Born and raised in London, England, Fullerton initially had ambitions to compete in Formula One prior to his brother's fatal motorcycle road racing accident in 1964, leading him to restrict his career to kart racing. In 1973, Fullerton won the World Championship with Birel, becoming the first British World Champion. Fullerton won the Karting European Championship four years later with Zipkart. From 1978 to 1980, Fullerton competed for DAP as the teammate of Ayrton Senna; their fierce rivalry saw several 1–2 finishes in major competitions. Across his two-decade career, Fullerton was an eight-time British Champion, and four-time European Champion.

Upon retiring from karting in 1984, Fullerton became a driver manager, coaching 2010 junior World Champion and Formula E World Champion Jake Dennis, two-time 24 Hours of Le Mans winner Allan McNish, two-time Indianapolis 500 winner Dan Wheldon, as well as Formula One drivers Paul di Resta and Anthony Davidson.

==Biography==

"I came to Europe for the first time to compete outside Brazil as a team-mate for Fullerton. He was very experienced, and I enjoyed very much driving with him because he was fast, he was consistent, he was for me a very complete driver. And it was pure driving, pure racing. There wasn't any politics then, right? No money involved either so it was real racing and I have that as a very good memory."
— Ayrton Senna's post-race interview with Mark Fogerty at Adelaide 1993. Question "Who was the opponent that you got the most satisfaction of racing against... past or present?”

Fullerton originally had ambitions to race in Formula 1, but the intensity of his family's grief when his brother, Alec, died in a motorcycle racing accident at Mallory Park in 1964, led him to restrict his career to karts. At 16 years old, Fullerton qualified, but failed to be selected for the British team to compete in the Karting World Championship in 1969. As he was also eligible to race under an Irish licence, he reached the World Championships in 1969 and 1970 but had limited success. In 1971, he began to compete on his British licence and finished 4th in the World Championships that year. He went on to become the first Briton to win the title in 1973.
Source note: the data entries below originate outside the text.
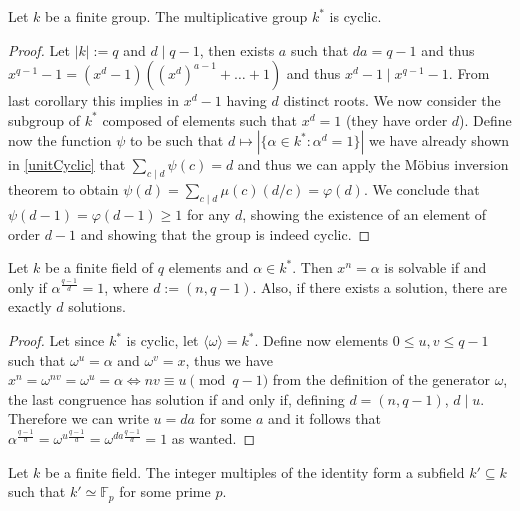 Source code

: \begin{theorem}
   Let \(k\) be a finite group. The multiplicative group \(k^\ast\) is cyclic.
\end{theorem}

\begin{proof}
   Let \(|k| := q\) and \(d \mid q-1\), then exists \(a\) such that \(da = q-1\)
   and thus \(x^{q-1} - 1 = (x^d - 1) ((x^d)^{a-1} + \dots + 1)\) and thus
   \(x^d - 1 \mid x^{q-1} - 1\). From last corollary this implies in \(x^d - 1\)
   having \(d\) distinct roots. We now consider the subgroup of \(k^\ast\)
   composed of elements such that \(x^d = 1\) (they have order \(d\)). Define
   now the function \(\psi\) to be such that \(d \mapsto |\{\alpha \in k^\ast :
   \alpha^d = 1\}|\) we have already shown in \ref{unitCyclic} that \(\sum_{c
   \mid d} \psi(c) = d\) and thus we can apply the Möbius inversion theorem to
   obtain  \(\psi(d) = \sum_{c\mid d} \mu(c) (d/c) = \varphi(d)\). We conclude
   that \(\psi(d-1) = \varphi(d-1) \geqslant 1\) for any \(d\), showing the
   existence of an element of order \(d-1\) and showing that the group is indeed
   cyclic.
\end{proof}

\begin{proposition}
   Let \(k\) be a finite field of \(q\) elements and \(\alpha \in k^\ast\). Then
   \(x^n = \alpha\) is solvable if and only if \(\alpha^{\frac{q-1}{d}} = 1\),
   where \(d := (n, q-1)\). Also, if there exists a solution, there are exactly
    \(d\) solutions.
\end{proposition}

\begin{proof}
   Let since \(k^\ast\) is cyclic, let \(\langle \omega \rangle = k^\ast\).
   Define now elements \(0 \leqslant u,v \leqslant q-1\) such that \(\omega^{u}
   = \alpha\) and \(\omega^{v} = x\), thus we have \(x^n = \omega^{nv} =
   \omega^u = \alpha \Leftrightarrow nv \equiv u \pmod{q-1}\) from the
   definition of the generator \(\omega\), the last congruence has solution if
   and only if, defining \(d = (n, q-1)\), \(d \mid u\). Therefore we can write
   \(u=da\) for some \(a\) and it follows that \(\alpha^{\frac{q-1}{d}} =
   \omega^{u \frac{q-1}{d}} = \omega^{da \frac{q-1}{d}} = 1\) as wanted. 
\end{proof}

\begin{proposition}
   Let \(k\) be a finite field. The integer multiples of the identity form a
   subfield \(k' \subseteq k\) such that \(k' \simeq \mathbb{F}_p\) for some
   prime \(p\).
\end{proposition}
Fullerton raced for the Italian DAP factory team from 1978 until 1980, where his teammate was Ayrton Senna. After winning the first final at the 1980 World Championship his engine broke down whilst leading the second final and he therefore finished third overall, behind Senna who came second overall. That same year (1980) Fullerton passed Senna on the very last lap of the Final to win the prestigious Champions Cup race at Jesolo (near Venice) in Italy. They were regarded by team manager Angelo Parilla as the best two drivers in the world.
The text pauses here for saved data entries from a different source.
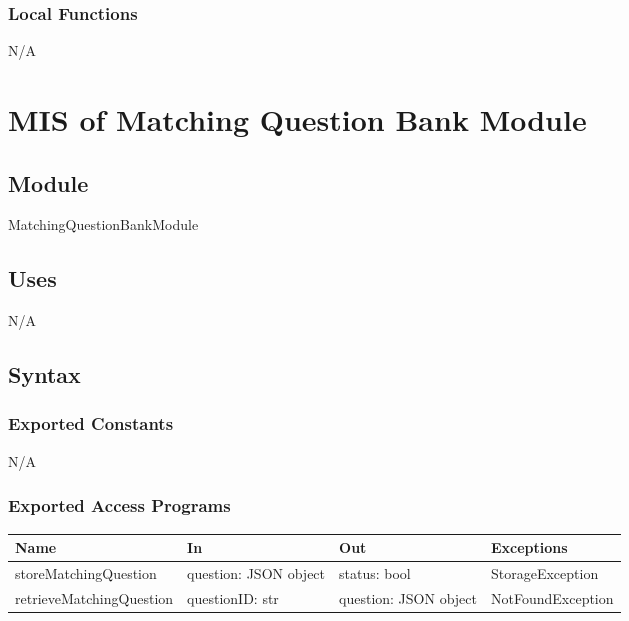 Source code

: \documentclass[12pt, titlepage]{article}
\begin{document}
\subsubsection{Local Functions}

N/A
\section{MIS of Matching Question Bank Module} \label{MatchingQuestionBankModule}

\subsection{Module}

MatchingQuestionBankModule

\subsection{Uses}

N/A

\subsection{Syntax}

\subsubsection{Exported Constants}

N/A

\subsubsection{Exported Access Programs}

\begin{center}
\begin{tabular}{p{5cm} p{3cm} p{3cm} p{5cm}}
\hline
\textbf{Name} & \textbf{In} & \textbf{Out} & \textbf{Exceptions} \\
\hline
storeMatchingQuestion & \raggedright\arraybackslash question: JSON object & \raggedright\arraybackslash status: bool & \raggedright\arraybackslash StorageException \\
\hline
retrieveMatchingQuestion & \raggedright\arraybackslash questionID: str & \raggedright\arraybackslash question: JSON object & \raggedright\arraybackslash NotFoundException \\
\hline
\end{tabular}
\end{center}
\end{document}

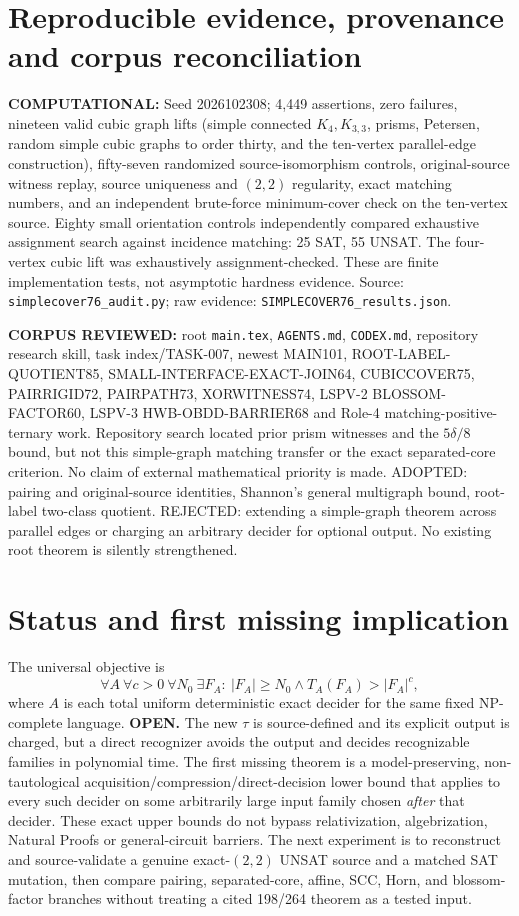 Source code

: \documentclass[11pt]{article}
\begin{document}
\section{Reproducible evidence, provenance and corpus reconciliation}
\textbf{COMPUTATIONAL:} Seed 2026102308; 4,449 assertions, zero failures, nineteen valid cubic graph lifts (simple connected $K_4,K_{3,3}$, prisms, Petersen, random simple cubic graphs to order thirty, and the ten-vertex parallel-edge construction), fifty-seven randomized source-isomorphism controls, original-source witness replay, source uniqueness and $(2,2)$ regularity, exact matching numbers, and an independent brute-force minimum-cover check on the ten-vertex source. Eighty small orientation controls independently compared exhaustive assignment search against incidence matching: 25 SAT, 55 UNSAT. The four-vertex cubic lift was exhaustively assignment-checked. These are finite implementation tests, not asymptotic hardness evidence. Source: \texttt{simplecover76\_audit.py}; raw evidence: \texttt{SIMPLECOVER76\_results.json}.

\textbf{CORPUS REVIEWED:} root \texttt{main.tex}, \texttt{AGENTS.md}, \texttt{CODEX.md}, repository research skill, task index/TASK-007, newest MAIN101, ROOT-LABEL-QUOTIENT85, SMALL-INTERFACE-EXACT-JOIN64, CUBICCOVER75, PAIRRIGID72, PAIRPATH73, XORWITNESS74, LSPV-2 BLOSSOM-FACTOR60, LSPV-3 HWB-OBDD-BARRIER68 and Role-4 matching-positive-ternary work. Repository search located prior prism witnesses and the $5\delta/8$ bound, but not this simple-graph matching transfer or the exact separated-core criterion. No claim of external mathematical priority is made. ADOPTED: pairing and original-source identities, Shannon's general multigraph bound, root-label two-class quotient. REJECTED: extending a simple-graph theorem across parallel edges or charging an arbitrary decider for optional output. No existing root theorem is silently strengthened.

\section{Status and first missing implication}
The universal objective is
\[
\forall A\ \forall c>0\ \forall N_0\ \exists F_A:\ 
|F_A|\ge N_0 \land T_A(F_A)>|F_A|^c,
\]
where $A$ is each total uniform deterministic exact decider for the same fixed NP-complete language. \textbf{OPEN.} The new $\tau$ is source-defined and its explicit output is charged, but a direct recognizer avoids the output and decides recognizable families in polynomial time. The first missing theorem is a model-preserving, non-tautological acquisition/compression/direct-decision lower bound that applies to every such decider on some arbitrarily large input family chosen \emph{after} that decider. These exact upper bounds do not bypass relativization, algebrization, Natural Proofs or general-circuit barriers. The next experiment is to reconstruct and source-validate a genuine exact-$(2,2)$ UNSAT source and a matched SAT mutation, then compare pairing, separated-core, affine, SCC, Horn, and blossom-factor branches without treating a cited 198/264 theorem as a tested input.
\end{document}
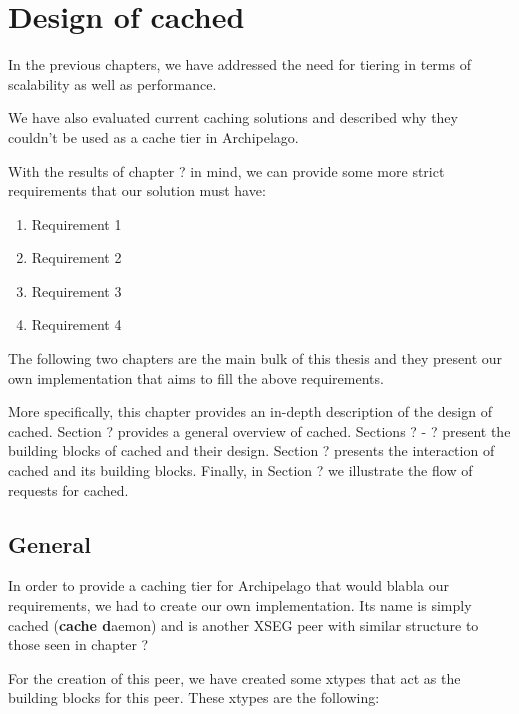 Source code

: \chapter{Design of cached}\label{ch:cached-design}

In the previous chapters, we have addressed the need for tiering in terms of
scalability as well as performance. %

We have also evaluated current caching solutions and described why they couldn't 
be used as a cache tier in Archipelago. %

With the results of chapter ? in mind, we can provide some more strict 
requirements that our solution must have:

\begin{enumerate}
	\item Requirement 1
	\item Requirement 2
	\item Requirement 3
	\item Requirement 4
\end{enumerate}

The following two chapters are the main bulk of this thesis and they present our 
own implementation that aims to fill the above requirements.

More specifically, this chapter provides an in-depth description of the design 
of cached.  Section ?  provides a general overview of cached. Sections ? - ?  
present the building blocks of cached and their design. Section ? presents the 
interaction of cached and its building blocks. Finally, in Section ? we 
illustrate the flow of requests for cached.

\section{General}

In order to provide a caching tier for Archipelago that would blabla our 
requirements, we had to create our own implementation. Its name is simply cached 
(\textbf{cache d}aemon) and is another XSEG peer with similar structure to those 
seen in chapter ? %

For the creation of this peer, we have created some xtypes
that act as the building blocks for this peer. These xtypes are the following:

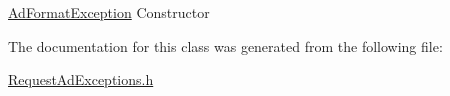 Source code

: \hyperlink{classglite_1_1wms_1_1jdl_1_1AdFormatException}{Ad\-Format\-Exception} Constructor 

The documentation for this class was generated from the following file:\begin{CompactItemize}
\item 
\hyperlink{RequestAdExceptions_8h}{Request\-Ad\-Exceptions.h}\end{CompactItemize}

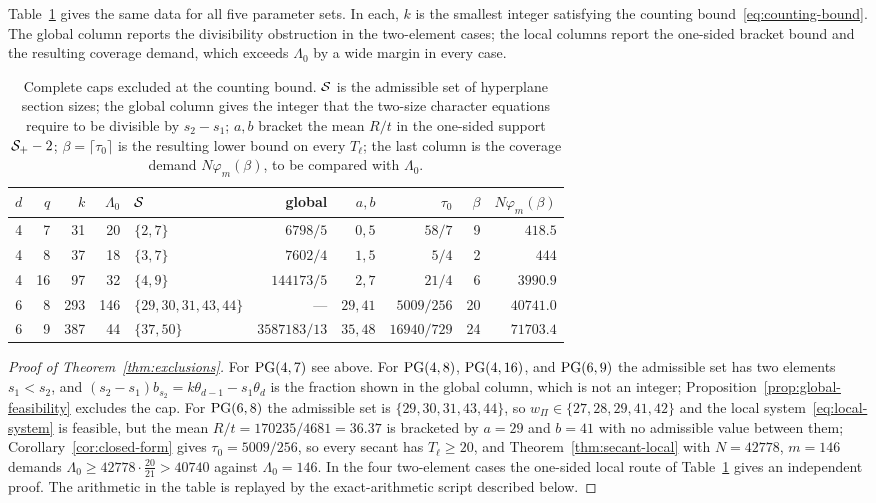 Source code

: Table~\ref{tab:cases} gives the same data for all five parameter sets.
In each, \(k\) is the smallest integer satisfying the counting
bound~\eqref{eq:counting-bound}.  The global column reports the
divisibility obstruction in the two-element cases; the local columns
report the one-sided bracket bound and the resulting coverage demand,
which exceeds \(\Lambda_0\) by a wide margin in every case.

\begin{table}[ht]
\centering
\caption{Complete caps excluded at the counting bound.  \(\cS\) is the
admissible set of hyperplane section sizes; the global column gives the
integer that the two-size character equations require to be divisible by
\(s_2-s_1\); \(a,b\) bracket the mean \(R/t\) in the one-sided support
\(\cS_+-2\); \(\beta=\lceil\tau_0\rceil\) is the resulting lower bound on
every \(T_\ell\); the last column is the coverage demand
\(N\varphi_m(\beta)\), to be compared with \(\Lambda_0\).}
\label{tab:cases}
\small
\begin{tabular}{@{}rrrrlrrrrr@{}}
\toprule
\(d\) & \(q\) & \(k\) & \(\Lambda_0\) & \(\cS\) & global & \(a,b\) & \(\tau_0\) & \(\beta\) & \(N\varphi_m(\beta)\)\\
\midrule
4 & 7  & 31  & 20  & \(\{2,7\}\)              & \(6798/5\)     & \(0,5\)   & \(58/7\)      & 9  & \(418.5\)\\
4 & 8  & 37  & 18  & \(\{3,7\}\)              & \(7602/4\)     & \(1,5\)   & \(5/4\)       & 2  & \(444\)\\
4 & 16 & 97  & 32  & \(\{4,9\}\)              & \(144173/5\)   & \(2,7\)   & \(21/4\)      & 6  & \(3990.9\)\\
6 & 8  & 293 & 146 & \(\{29,30,31,43,44\}\)   & ---            & \(29,41\) & \(5009/256\)  & 20 & \(40741.0\)\\
6 & 9  & 387 & 44  & \(\{37,50\}\)            & \(3587183/13\) & \(35,48\) & \(16940/729\) & 24 & \(71703.4\)\\
\bottomrule
\end{tabular}
\end{table}

\begin{proof}[Proof of Theorem~\ref{thm:exclusions}]
For \(\PG(4,7)\) see above.  For \(\PG(4,8)\), \(\PG(4,16)\), and
\(\PG(6,9)\) the admissible set has two elements \(s_1<s_2\), and
\((s_2-s_1)b_{s_2}=k\theta_{d-1}-s_1\theta_d\) is the fraction shown in the
global column, which is not an integer; Proposition~\ref{prop:global-feasibility}
excludes the cap.  For \(\PG(6,8)\) the admissible set is
\(\{29,30,31,43,44\}\), so \(w_\Pi\in\{27,28,29,41,42\}\) and the local
system~\eqref{eq:local-system} is feasible, but the mean
\(R/t=170235/4681=36.37\) is bracketed by \(a=29\) and \(b=41\) with no
admissible value between them;
Corollary~\ref{cor:closed-form} gives \(\tau_0=5009/256\), so every
secant has \(T_\ell\ge20\), and Theorem~\ref{thm:secant-local} with
\(N=42778\), \(m=146\) demands \(\Lambda_0\ge42778\cdot\tfrac{20}{21}>40740\)
against \(\Lambda_0=146\).  In the four two-element cases the one-sided
local route of Table~\ref{tab:cases} gives an independent proof.  The
arithmetic in the table is replayed by the exact-arithmetic script
described below.
\end{proof}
At a press conference at the 1993 Australian Grand Prix, when asked which driver he had the most satisfaction racing against, Senna cited Fullerton. The quote was included in the Senna documentary in 2010.

Fullerton won the British Junior Karting Championship in 1966, 1967 and 1968, with a total of 8 British Championship wins in a career spanning twenty years and devoted solely to karting. He also won the European Championship four times during his career.
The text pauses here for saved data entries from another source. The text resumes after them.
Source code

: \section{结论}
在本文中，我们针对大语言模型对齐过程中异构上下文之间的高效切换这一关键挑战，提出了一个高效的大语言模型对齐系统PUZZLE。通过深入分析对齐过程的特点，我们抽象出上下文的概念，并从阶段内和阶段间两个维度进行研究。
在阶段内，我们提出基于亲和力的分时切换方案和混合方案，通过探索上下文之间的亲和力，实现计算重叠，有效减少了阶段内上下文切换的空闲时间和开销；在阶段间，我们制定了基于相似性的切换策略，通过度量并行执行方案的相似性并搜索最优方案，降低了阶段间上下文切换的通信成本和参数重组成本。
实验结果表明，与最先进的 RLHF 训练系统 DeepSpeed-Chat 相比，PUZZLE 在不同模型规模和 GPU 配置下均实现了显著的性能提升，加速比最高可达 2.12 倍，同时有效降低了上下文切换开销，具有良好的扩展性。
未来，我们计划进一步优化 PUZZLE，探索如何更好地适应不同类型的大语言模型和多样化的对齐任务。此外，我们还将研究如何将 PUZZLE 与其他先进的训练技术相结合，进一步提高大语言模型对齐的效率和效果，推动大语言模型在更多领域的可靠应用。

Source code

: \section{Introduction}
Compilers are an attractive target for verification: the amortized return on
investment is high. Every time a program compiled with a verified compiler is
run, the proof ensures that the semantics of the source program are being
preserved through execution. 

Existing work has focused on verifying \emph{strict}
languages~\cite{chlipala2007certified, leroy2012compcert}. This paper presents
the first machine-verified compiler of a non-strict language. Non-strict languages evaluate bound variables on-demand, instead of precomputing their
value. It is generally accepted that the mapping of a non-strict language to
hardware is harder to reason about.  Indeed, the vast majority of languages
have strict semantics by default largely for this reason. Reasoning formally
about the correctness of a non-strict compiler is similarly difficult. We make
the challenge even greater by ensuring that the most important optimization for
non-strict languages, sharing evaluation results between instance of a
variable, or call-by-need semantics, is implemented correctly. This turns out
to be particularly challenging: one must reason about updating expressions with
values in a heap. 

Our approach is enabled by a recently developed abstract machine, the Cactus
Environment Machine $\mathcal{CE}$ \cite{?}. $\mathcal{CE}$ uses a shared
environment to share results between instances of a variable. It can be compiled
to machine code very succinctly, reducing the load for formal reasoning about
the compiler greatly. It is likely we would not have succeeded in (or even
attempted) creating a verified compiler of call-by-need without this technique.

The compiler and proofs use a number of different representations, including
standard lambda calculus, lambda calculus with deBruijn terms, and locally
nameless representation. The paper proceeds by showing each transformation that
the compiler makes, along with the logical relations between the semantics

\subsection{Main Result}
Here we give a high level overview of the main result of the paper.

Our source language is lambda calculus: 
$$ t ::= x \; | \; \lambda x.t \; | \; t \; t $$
Having retired as a racing driver in 1984, Fullerton ran his own race team and then coached up-and-coming racing drivers including: Indycar driver Justin Wilson, Force India driver Paul di Resta, double Indianapolis 500 winner Dan Wheldon, double 24 Hours of Le Mans winner Allan McNish and former F1 driver Anthony Davidson. He regarded McNish and Davidson as his best students.

Fullerton is still active as a manager and driver coach in karting (notably coaching three recent British junior champions - 2010 Jake Dennis, 2011 Callan O'Keeffe & 2013 Jehan Daruvala) and now lives in Melton Mowbray, Leicestershire with his wife and daughter.